The same Git 2.18 (Q2 2018) adds lazy-loading tree.

The code has been taught to use the duplicated information stored in the commit-graph file to learn the tree object name for a commit to avoid opening and parsing the commit object when it makes sense to do so.

See commit 279ffad (30 Apr 2018) by SZEDER Gábor (szeder).
See commit 7b8a21d, commit 2e27bd7, commit 5bb03de, commit 891435d (06 Apr 2018) by Derrick Stolee (derrickstolee).
(Merged by Junio C Hamano -- gitster -- in commit c89b6e1, 23 May 2018)

commit-graph: lazy-load trees for commits

The commit-graph file provides quick access to commit data, including the OID of the root tree for each commit in the graph. When performing a deep commit-graph walk, we may not need to load most of the trees for these commits.

Delay loading the tree object for a commit loaded from the graph until requested via get_commit_tree().
Do not lazy-load trees for commits not in the graph, since that requires duplicate parsing and the relative peformance improvement when trees are not needed is small.

On the Linux repository, performance tests were run for the following command:

git log --graph --oneline -1000

Before: 0.92s
After:  0.66s
Rel %: -28.3%

Git 2.21 (Q1 2019) adds loose cache.

See commit 8be88db (07 Jan 2019), and commit 4cea1ce, commit d4e19e5, commit 0000d65 (06 Jan 2019) by René Scharfe (rscharfe).
(Merged by Junio C Hamano -- gitster -- in commit eb8638a, 18 Jan 2019)

object-store: use one oid_array per subdirectory for loose cache

The loose objects cache is filled one subdirectory at a time as needed.
It is stored in an oid_array, which has to be resorted after each add operation.
So when querying a wide range of objects, the partially filled array needs to be resorted up to 255 times, which takes over 100 times longer than sorting once.

Use one oid_array for each subdirectory.
This ensures that entries have to only be sorted a single time. It also avoids eight binary search steps for each cache lookup as a small bonus.
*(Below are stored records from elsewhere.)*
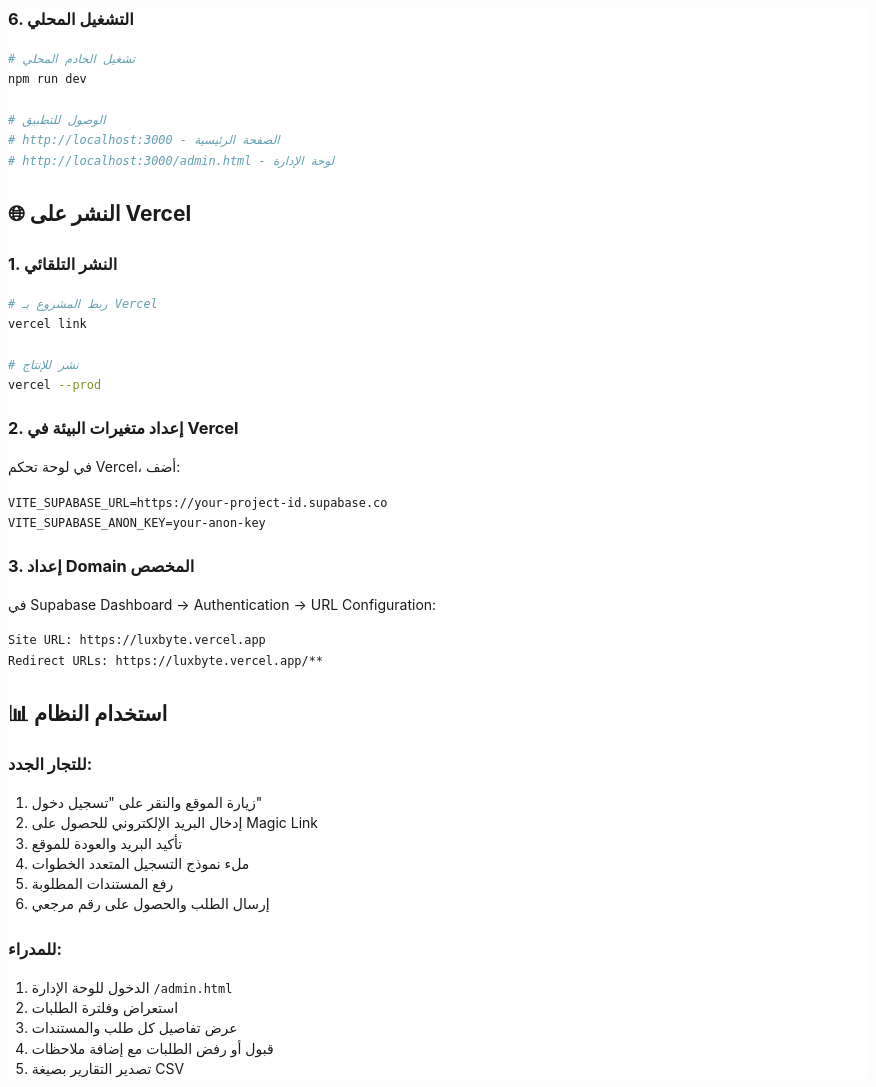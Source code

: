 ### 6. التشغيل المحلي

```bash
# تشغيل الخادم المحلي
npm run dev

# الوصول للتطبيق
# http://localhost:3000 - الصفحة الرئيسية
# http://localhost:3000/admin.html - لوحة الإدارة
```

## 🌐 النشر على Vercel

### 1. النشر التلقائي

```bash
# ربط المشروع بـ Vercel
vercel link

# نشر للإنتاج
vercel --prod
```

### 2. إعداد متغيرات البيئة في Vercel

في لوحة تحكم Vercel، أضف:

```
VITE_SUPABASE_URL=https://your-project-id.supabase.co
VITE_SUPABASE_ANON_KEY=your-anon-key
```

### 3. إعداد Domain المخصص

في Supabase Dashboard → Authentication → URL Configuration:
```
Site URL: https://luxbyte.vercel.app
Redirect URLs: https://luxbyte.vercel.app/**
```

## 📊 استخدام النظام

### للتجار الجدد:
1. زيارة الموقع والنقر على "تسجيل دخول"
2. إدخال البريد الإلكتروني للحصول على Magic Link
3. تأكيد البريد والعودة للموقع
4. ملء نموذج التسجيل المتعدد الخطوات
5. رفع المستندات المطلوبة
6. إرسال الطلب والحصول على رقم مرجعي

### للمدراء:
1. الدخول للوحة الإدارة `/admin.html`
2. استعراض وفلترة الطلبات
3. عرض تفاصيل كل طلب والمستندات
4. قبول أو رفض الطلبات مع إضافة ملاحظات
5. تصدير التقارير بصيغة CSV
The cache is used for collision checks for the log placeholders %h, %t and %p, and we can see the change speeding them up in a repository with ca. 100 objects per subdirectory:

$ git count-objects
26733 objects, 68808 kilobytes

Test                        HEAD^             HEAD
--------------------------------------------------------------------
4205.1: log with %H         0.51(0.47+0.04)   0.51(0.49+0.02) +0.0%
4205.2: log with %h         0.84(0.82+0.02)   0.60(0.57+0.03) -28.6%
4205.3: log with %T         0.53(0.49+0.04)   0.52(0.48+0.03) -1.9%
4205.4: log with %t         0.84(0.80+0.04)   0.60(0.59+0.01) -28.6%
4205.5: log with %P         0.52(0.48+0.03)   0.51(0.50+0.01) -1.9%
4205.6: log with %p         0.85(0.78+0.06)   0.61(0.56+0.05) -28.2%
4205.7: log with %h-%h-%h   0.96(0.92+0.03)   0.69(0.64+0.04) -28.1%

Git 2.22 (Apr. 2019) checks errors before using data read from the commit-graph file.

See commit 93b4405, commit 43d3561, commit 7b8ce9c, commit 67a530f, commit 61df89c, commit 2ac138d (25 Mar 2019), and commit 945944c, commit f6761fa (21 Feb 2019) by Ævar Arnfjörð Bjarmason (avar).
(Merged by Junio C Hamano -- gitster -- in commit a5e4be2, 25 Apr 2019)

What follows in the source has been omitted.